> _TASK GOAL_
For each line below that holds the word "Medical", make a copy.
*** PROVIDED INFORMATION Section Begins ***
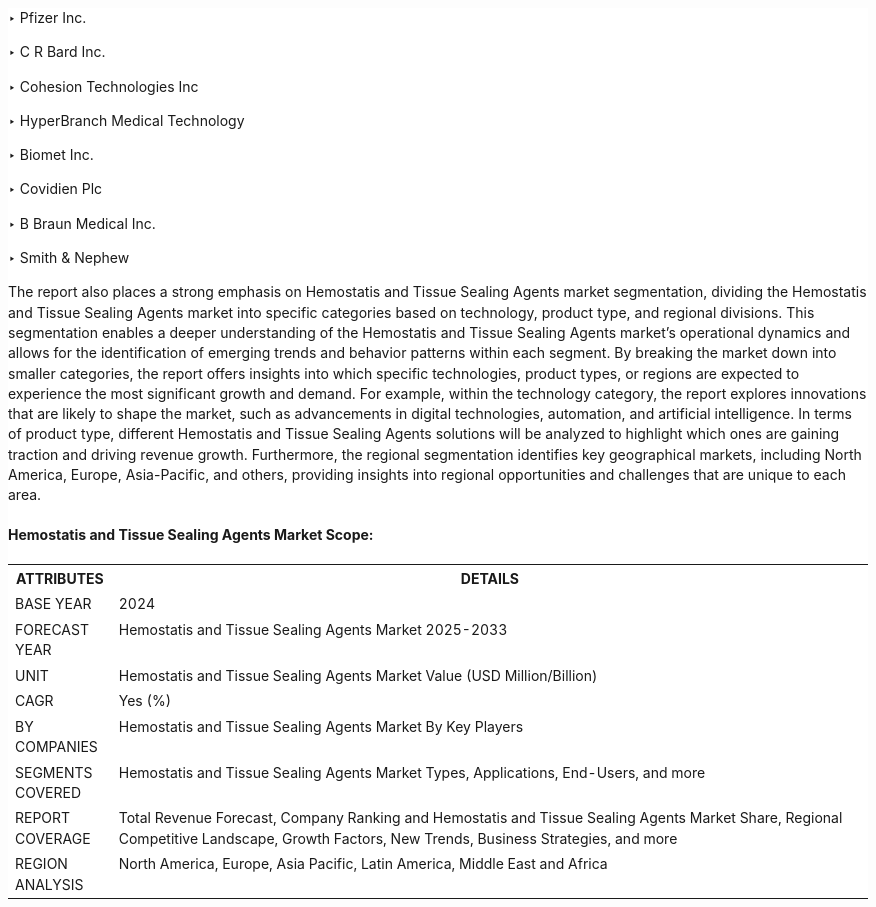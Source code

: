 ‣ Pfizer Inc.

‣ C R Bard Inc.

‣ Cohesion Technologies Inc

‣ HyperBranch Medical Technology

‣ Biomet Inc.

‣ Covidien Plc

‣ B Braun Medical Inc.

‣ Smith & Nephew

The report also places a strong emphasis on Hemostatis and Tissue Sealing Agents market segmentation, dividing the Hemostatis and Tissue Sealing Agents market into specific categories based on technology, product type, and regional divisions. This segmentation enables a deeper understanding of the Hemostatis and Tissue Sealing Agents market’s operational dynamics and allows for the identification of emerging trends and behavior patterns within each segment. By breaking the market down into smaller categories, the report offers insights into which specific technologies, product types, or regions are expected to experience the most significant growth and demand. For example, within the technology category, the report explores innovations that are likely to shape the market, such as advancements in digital technologies, automation, and artificial intelligence. In terms of product type, different Hemostatis and Tissue Sealing Agents solutions will be analyzed to highlight which ones are gaining traction and driving revenue growth. Furthermore, the regional segmentation identifies key geographical markets, including North America, Europe, Asia-Pacific, and others, providing insights into regional opportunities and challenges that are unique to each area.

<h4>Hemostatis and Tissue Sealing Agents Market Scope:</h4>
<table>
<tr>
<th>ATTRIBUTES</th>
<th>DETAILS</th>
</tr>
<tr>
<td>BASE YEAR</td>
<td>2024</td>
</tr>
<tr>
<td>FORECAST YEAR</td>
<td>Hemostatis and Tissue Sealing Agents Market 2025-2033</td>
</tr>
<tr>
<td>UNIT</td>
<td>Hemostatis and Tissue Sealing Agents Market Value (USD Million/Billion)</td>
<tr>
<td>CAGR</td>
<td>Yes (%)</td>
</tr>
</tr>
<tr>
<td>BY COMPANIES</td>
<td>Hemostatis and Tissue Sealing Agents Market By Key Players</td>
</tr>
<tr>
<td>SEGMENTS COVERED</td>
<td>Hemostatis and Tissue Sealing Agents Market Types, Applications, End-Users, and more</td>
</tr>
<tr>
<td>REPORT COVERAGE</td>
<td>Total Revenue Forecast, Company Ranking and Hemostatis and Tissue Sealing Agents Market Share, Regional Competitive Landscape, Growth Factors, New Trends, Business Strategies, and more</td>
</tr>
<tr>
<td>REGION ANALYSIS</td>
<td>North America, Europe, Asia Pacific, Latin America, Middle East and Africa</td>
*** PROVIDED INFORMATION Section Ends ***
> _YOUR RESPONSE_
‣ HyperBranch Medical Technology
‣ B Braun Medical Inc.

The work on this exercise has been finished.